#### PROBLEM TO SOLVE
Search the records for the string "newer", then copy each line that has it.

#### Stored data
↓↓↓

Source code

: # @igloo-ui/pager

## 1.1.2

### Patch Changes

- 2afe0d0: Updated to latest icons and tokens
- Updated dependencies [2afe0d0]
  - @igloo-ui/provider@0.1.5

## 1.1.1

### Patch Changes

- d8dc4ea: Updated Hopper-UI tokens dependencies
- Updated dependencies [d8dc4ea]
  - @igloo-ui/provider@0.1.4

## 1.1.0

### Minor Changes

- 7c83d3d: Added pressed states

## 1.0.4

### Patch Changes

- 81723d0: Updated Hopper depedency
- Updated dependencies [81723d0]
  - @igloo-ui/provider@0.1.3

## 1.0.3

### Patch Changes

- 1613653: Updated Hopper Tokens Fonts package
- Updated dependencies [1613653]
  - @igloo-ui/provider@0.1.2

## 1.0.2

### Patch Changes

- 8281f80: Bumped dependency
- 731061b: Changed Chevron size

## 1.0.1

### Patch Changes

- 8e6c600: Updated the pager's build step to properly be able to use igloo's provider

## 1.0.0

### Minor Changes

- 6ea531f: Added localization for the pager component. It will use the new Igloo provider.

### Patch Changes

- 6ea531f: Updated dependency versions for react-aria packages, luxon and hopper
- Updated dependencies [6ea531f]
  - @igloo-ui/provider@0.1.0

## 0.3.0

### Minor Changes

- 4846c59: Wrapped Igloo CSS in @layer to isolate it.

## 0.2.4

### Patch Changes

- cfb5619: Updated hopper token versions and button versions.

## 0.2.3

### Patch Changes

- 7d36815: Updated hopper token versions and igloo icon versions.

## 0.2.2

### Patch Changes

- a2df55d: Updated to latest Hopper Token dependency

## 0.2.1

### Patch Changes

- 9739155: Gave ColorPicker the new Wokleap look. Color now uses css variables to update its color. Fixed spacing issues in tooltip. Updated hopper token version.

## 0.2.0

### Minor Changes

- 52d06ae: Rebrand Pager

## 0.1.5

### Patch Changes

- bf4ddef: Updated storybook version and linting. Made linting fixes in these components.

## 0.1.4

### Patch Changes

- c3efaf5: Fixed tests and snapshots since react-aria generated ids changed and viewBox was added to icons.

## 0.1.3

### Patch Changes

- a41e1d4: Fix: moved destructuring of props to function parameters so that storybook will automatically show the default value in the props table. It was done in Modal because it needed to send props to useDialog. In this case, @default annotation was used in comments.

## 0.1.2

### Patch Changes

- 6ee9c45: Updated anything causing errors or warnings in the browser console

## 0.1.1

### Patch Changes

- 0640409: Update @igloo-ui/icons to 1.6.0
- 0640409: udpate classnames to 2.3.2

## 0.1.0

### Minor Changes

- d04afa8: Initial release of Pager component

↑↑↑
↓↓↓

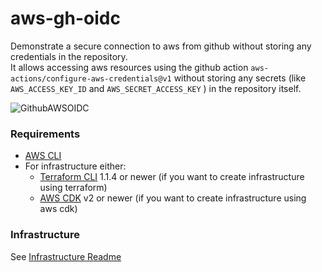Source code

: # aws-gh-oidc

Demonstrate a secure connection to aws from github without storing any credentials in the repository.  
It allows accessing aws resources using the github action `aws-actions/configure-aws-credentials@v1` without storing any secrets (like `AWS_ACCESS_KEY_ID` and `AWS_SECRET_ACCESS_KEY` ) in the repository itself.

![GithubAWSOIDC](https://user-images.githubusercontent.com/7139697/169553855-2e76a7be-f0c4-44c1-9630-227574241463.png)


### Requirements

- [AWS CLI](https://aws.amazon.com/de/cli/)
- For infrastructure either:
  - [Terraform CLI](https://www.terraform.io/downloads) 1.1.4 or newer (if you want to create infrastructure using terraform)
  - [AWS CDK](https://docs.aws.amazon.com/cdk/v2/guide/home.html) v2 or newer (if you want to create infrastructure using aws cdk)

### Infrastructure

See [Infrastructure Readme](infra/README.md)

↑↑↑

#### COMPLETED TASK
  - [Terraform CLI](https://www.terraform.io/downloads) 1.1.4 or newer (if you want to create infrastructure using terraform)
  - [AWS CDK](https://docs.aws.amazon.com/cdk/v2/guide/home.html) v2 or newer (if you want to create infrastructure using aws cdk)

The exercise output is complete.